#### DIRECTIONS
Some lines in the listing hold the word "packages". Return each of them.

#### EXTRACTED INFORMATION
○ ○ ○ ○ ○

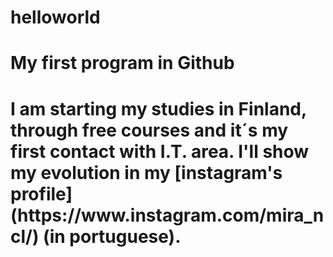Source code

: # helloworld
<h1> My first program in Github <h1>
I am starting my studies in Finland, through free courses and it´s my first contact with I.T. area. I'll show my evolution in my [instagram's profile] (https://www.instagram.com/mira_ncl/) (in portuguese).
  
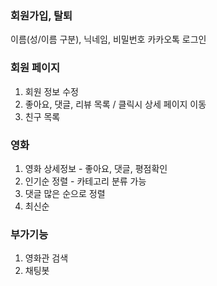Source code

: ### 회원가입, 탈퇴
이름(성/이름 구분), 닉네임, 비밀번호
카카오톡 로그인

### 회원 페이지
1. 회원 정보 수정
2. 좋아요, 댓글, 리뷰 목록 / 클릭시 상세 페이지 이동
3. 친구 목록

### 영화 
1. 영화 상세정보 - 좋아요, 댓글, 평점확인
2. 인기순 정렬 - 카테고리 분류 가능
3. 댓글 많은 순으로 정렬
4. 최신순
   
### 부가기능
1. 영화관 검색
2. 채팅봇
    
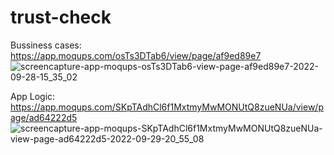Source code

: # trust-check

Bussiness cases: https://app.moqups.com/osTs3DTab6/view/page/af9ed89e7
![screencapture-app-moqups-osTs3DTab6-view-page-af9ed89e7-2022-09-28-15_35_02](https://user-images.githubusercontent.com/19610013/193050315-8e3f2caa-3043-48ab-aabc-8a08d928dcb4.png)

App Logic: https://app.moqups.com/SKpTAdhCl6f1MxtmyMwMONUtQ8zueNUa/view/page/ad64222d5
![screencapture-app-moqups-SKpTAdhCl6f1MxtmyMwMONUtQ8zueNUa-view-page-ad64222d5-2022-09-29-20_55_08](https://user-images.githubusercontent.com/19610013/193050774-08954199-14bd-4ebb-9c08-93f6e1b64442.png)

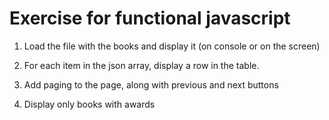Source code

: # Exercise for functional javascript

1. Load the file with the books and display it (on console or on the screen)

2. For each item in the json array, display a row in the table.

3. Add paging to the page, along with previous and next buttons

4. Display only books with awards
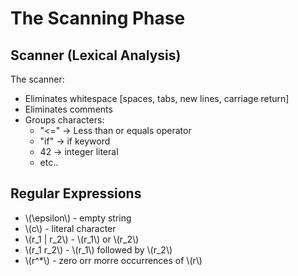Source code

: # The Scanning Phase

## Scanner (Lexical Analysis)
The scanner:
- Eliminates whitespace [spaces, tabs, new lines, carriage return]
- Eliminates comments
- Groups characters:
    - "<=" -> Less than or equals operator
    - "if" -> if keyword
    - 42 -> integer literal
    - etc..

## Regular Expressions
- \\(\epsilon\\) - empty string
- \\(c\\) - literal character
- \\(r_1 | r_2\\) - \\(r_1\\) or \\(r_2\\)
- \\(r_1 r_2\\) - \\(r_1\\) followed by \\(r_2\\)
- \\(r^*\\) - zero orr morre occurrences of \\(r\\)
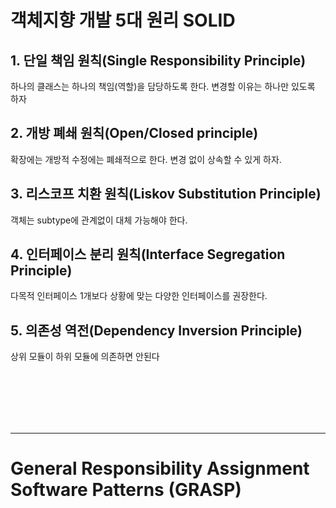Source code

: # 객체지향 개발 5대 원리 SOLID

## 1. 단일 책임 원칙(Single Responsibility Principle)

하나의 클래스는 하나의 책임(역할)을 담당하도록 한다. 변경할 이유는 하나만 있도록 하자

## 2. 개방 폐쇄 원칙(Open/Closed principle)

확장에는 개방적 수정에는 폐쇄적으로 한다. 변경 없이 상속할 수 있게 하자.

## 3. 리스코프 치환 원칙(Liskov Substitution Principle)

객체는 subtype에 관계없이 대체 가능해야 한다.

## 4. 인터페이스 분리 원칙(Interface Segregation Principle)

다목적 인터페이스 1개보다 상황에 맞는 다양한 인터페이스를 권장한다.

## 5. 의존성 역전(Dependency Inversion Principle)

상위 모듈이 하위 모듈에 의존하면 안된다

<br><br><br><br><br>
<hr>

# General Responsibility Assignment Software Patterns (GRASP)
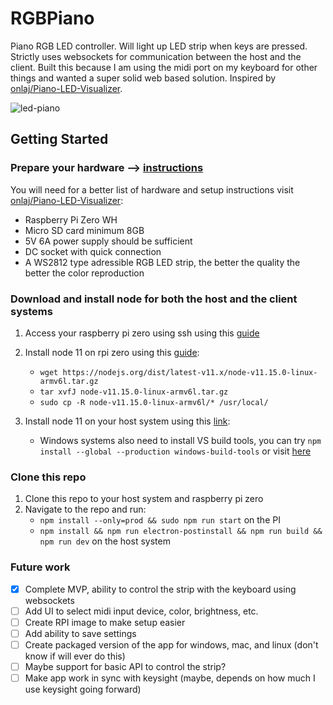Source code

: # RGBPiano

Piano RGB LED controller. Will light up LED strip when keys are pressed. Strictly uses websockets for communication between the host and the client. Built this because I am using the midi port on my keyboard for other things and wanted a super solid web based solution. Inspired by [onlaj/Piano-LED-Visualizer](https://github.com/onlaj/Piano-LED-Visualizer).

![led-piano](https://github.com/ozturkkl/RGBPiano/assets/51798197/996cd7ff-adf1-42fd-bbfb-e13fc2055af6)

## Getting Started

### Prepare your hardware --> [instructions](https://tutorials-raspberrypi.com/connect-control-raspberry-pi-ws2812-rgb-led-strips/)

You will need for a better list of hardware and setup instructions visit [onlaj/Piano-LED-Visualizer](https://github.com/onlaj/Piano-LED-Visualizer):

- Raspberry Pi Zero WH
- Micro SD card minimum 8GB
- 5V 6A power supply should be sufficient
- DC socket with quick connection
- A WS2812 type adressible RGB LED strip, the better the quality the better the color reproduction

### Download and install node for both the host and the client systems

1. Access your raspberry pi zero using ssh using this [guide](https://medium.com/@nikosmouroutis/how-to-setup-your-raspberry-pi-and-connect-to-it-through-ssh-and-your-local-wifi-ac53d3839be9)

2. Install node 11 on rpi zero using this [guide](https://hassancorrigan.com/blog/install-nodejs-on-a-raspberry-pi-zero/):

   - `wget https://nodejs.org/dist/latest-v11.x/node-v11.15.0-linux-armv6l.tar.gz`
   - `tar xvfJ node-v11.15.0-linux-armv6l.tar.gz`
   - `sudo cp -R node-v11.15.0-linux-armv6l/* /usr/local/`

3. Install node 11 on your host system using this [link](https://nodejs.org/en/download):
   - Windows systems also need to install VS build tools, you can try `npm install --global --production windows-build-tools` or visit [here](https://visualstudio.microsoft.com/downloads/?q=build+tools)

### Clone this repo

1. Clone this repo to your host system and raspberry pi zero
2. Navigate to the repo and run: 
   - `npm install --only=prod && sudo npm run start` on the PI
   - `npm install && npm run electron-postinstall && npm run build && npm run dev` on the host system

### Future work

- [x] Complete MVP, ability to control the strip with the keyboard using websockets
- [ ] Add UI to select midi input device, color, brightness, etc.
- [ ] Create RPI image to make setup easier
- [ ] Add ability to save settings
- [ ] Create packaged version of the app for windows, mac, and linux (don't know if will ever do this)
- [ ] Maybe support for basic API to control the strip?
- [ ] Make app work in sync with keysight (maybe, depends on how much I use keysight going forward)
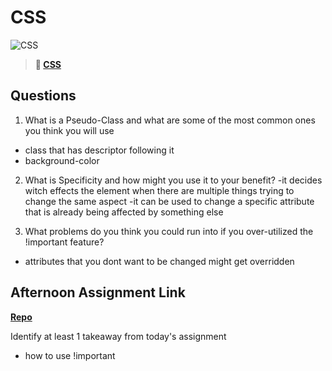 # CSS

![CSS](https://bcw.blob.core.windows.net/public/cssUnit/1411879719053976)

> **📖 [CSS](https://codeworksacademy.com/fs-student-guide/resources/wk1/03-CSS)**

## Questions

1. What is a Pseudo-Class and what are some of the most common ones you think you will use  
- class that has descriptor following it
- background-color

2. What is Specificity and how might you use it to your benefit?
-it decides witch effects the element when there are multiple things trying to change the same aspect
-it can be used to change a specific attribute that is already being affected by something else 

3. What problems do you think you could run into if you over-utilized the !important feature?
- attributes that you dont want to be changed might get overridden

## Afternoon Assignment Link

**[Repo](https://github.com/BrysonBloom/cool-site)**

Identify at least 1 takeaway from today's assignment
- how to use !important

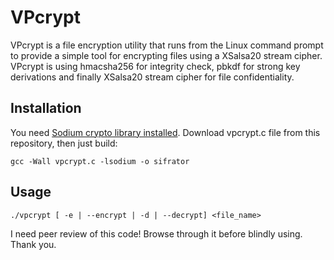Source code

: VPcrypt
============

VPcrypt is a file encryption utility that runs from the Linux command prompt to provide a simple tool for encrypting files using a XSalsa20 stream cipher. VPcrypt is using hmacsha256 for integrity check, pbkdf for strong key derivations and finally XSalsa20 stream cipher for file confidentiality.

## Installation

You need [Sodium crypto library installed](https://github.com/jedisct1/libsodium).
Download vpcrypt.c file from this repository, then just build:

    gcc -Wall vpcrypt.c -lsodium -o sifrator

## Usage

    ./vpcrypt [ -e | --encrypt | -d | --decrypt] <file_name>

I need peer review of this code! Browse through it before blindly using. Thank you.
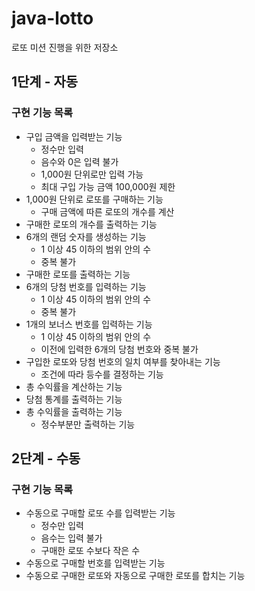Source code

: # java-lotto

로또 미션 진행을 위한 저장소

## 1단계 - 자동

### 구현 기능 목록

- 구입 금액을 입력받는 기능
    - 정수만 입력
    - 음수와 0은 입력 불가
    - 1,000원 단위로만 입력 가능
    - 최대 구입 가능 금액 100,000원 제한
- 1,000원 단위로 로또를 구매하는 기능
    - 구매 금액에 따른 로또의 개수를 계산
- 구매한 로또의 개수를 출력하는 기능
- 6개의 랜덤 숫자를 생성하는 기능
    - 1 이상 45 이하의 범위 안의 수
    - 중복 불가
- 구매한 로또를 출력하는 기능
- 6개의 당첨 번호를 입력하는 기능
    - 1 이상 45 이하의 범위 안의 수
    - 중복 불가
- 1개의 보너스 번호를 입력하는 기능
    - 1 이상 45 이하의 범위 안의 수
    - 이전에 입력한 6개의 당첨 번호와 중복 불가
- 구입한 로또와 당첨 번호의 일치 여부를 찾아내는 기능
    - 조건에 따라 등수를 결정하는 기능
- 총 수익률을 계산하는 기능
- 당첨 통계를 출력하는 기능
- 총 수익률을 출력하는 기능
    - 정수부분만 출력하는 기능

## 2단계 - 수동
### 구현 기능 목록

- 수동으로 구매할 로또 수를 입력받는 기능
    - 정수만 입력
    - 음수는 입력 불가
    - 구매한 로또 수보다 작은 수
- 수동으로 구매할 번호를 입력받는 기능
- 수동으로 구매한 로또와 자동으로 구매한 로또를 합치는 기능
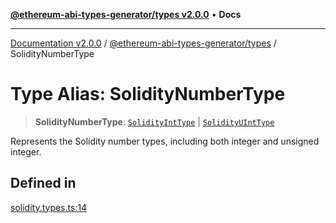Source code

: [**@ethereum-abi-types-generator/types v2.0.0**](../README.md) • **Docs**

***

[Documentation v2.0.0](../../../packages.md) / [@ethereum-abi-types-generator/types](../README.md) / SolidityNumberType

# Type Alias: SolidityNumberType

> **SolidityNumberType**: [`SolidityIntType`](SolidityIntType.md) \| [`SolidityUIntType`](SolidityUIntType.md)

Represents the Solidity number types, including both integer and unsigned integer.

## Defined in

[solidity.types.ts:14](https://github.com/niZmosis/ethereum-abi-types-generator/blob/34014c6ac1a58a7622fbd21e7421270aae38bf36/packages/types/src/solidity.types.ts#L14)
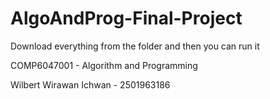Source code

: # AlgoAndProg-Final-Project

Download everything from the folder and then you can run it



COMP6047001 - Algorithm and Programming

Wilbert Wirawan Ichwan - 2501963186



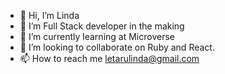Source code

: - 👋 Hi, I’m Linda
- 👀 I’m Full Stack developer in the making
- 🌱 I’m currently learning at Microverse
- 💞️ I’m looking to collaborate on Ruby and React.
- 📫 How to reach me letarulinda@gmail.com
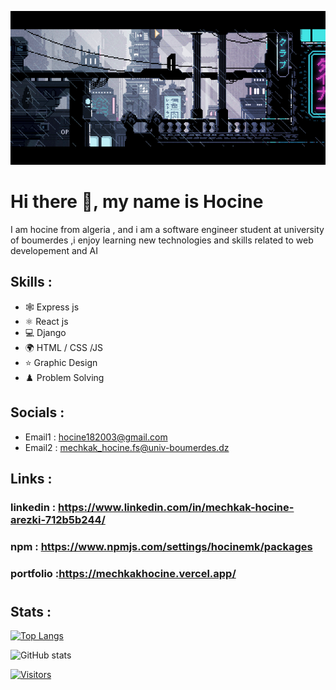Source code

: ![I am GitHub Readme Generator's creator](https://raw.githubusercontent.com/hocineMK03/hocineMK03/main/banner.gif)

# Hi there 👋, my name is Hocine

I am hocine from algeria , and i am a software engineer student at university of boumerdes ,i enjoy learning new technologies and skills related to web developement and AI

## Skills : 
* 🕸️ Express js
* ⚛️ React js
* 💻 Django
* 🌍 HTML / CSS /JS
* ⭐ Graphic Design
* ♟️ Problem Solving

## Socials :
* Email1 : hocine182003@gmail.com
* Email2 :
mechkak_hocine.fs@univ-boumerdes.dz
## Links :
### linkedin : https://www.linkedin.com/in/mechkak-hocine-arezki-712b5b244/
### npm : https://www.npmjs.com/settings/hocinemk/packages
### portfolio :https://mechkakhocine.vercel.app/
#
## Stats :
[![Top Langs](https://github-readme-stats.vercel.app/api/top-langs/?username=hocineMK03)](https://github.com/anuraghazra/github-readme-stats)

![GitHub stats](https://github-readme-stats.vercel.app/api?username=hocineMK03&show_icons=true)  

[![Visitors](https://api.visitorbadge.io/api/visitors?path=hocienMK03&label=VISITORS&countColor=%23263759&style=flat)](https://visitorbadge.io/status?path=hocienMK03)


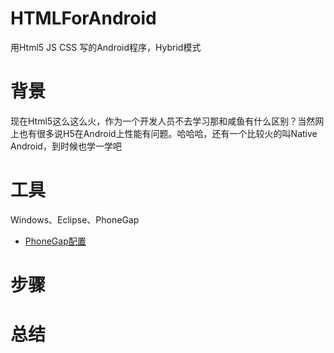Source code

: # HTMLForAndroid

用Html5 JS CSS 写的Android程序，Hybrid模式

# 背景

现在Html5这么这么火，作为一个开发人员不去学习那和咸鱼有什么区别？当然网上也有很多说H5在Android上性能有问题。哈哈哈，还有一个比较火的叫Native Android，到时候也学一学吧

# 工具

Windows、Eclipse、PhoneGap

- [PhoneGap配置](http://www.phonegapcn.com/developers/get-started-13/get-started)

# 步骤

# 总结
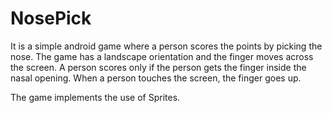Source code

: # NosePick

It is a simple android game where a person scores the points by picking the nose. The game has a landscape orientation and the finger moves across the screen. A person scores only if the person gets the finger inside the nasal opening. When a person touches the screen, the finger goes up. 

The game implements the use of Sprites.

○ ○ ○ ○ ○

#### ANSWER TO THIS EXERCISE
[Documentation v2.0.0](../../../packages.md) / [@ethereum-abi-types-generator/types](../README.md) / SolidityNumberType
[solidity.types.ts:14](https://github.com/niZmosis/ethereum-abi-types-generator/blob/34014c6ac1a58a7622fbd21e7421270aae38bf36/packages/types/src/solidity.types.ts#L14)
### npm : https://www.npmjs.com/settings/hocinemk/packages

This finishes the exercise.